### Task to complete
Go through the records below and report each line with "servers" in it.

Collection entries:
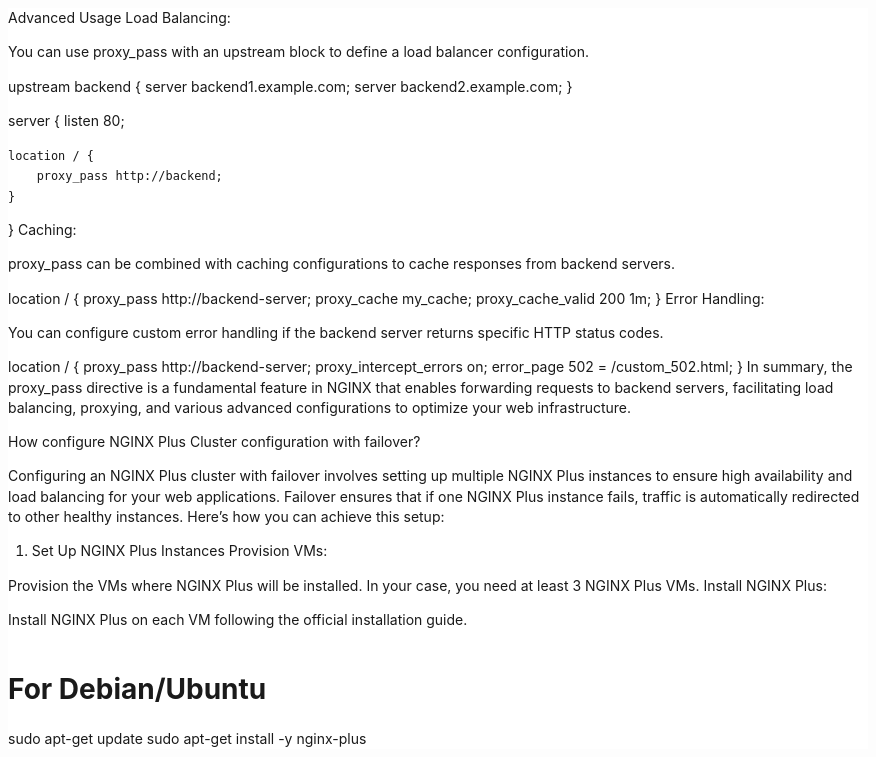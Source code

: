 Advanced Usage
Load Balancing:

You can use proxy_pass with an upstream block to define a load balancer configuration.

upstream backend {
    server backend1.example.com;
    server backend2.example.com;
}

server {
    listen 80;

    location / {
        proxy_pass http://backend;
    }
}
Caching:

proxy_pass can be combined with caching configurations to cache responses from backend servers.

location / {
    proxy_pass http://backend-server;
    proxy_cache my_cache;
    proxy_cache_valid 200 1m;
}
Error Handling:

You can configure custom error handling if the backend server returns specific HTTP status codes.

location / {
    proxy_pass http://backend-server;
    proxy_intercept_errors on;
    error_page 502 = /custom_502.html;
}
In summary, the proxy_pass directive is a fundamental feature in NGINX that enables forwarding requests to backend servers, facilitating load balancing, proxying, and various advanced configurations to optimize your web infrastructure.


How configure NGINX Plus Cluster configuration with failover?

Configuring an NGINX Plus cluster with failover involves setting up multiple NGINX Plus instances to ensure high availability and load balancing for your web applications. Failover ensures that if one NGINX Plus instance fails, traffic is automatically redirected to other healthy instances. Here’s how you can achieve this setup:

1. Set Up NGINX Plus Instances
Provision VMs:

Provision the VMs where NGINX Plus will be installed. In your case, you need at least 3 NGINX Plus VMs.
Install NGINX Plus:

Install NGINX Plus on each VM following the official installation guide.

# For Debian/Ubuntu
sudo apt-get update
sudo apt-get install -y nginx-plus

### Answer section
proxy_pass can be combined with caching configurations to cache responses from backend servers.
In summary, the proxy_pass directive is a fundamental feature in NGINX that enables forwarding requests to backend servers, facilitating load balancing, proxying, and various advanced configurations to optimize your web infrastructure.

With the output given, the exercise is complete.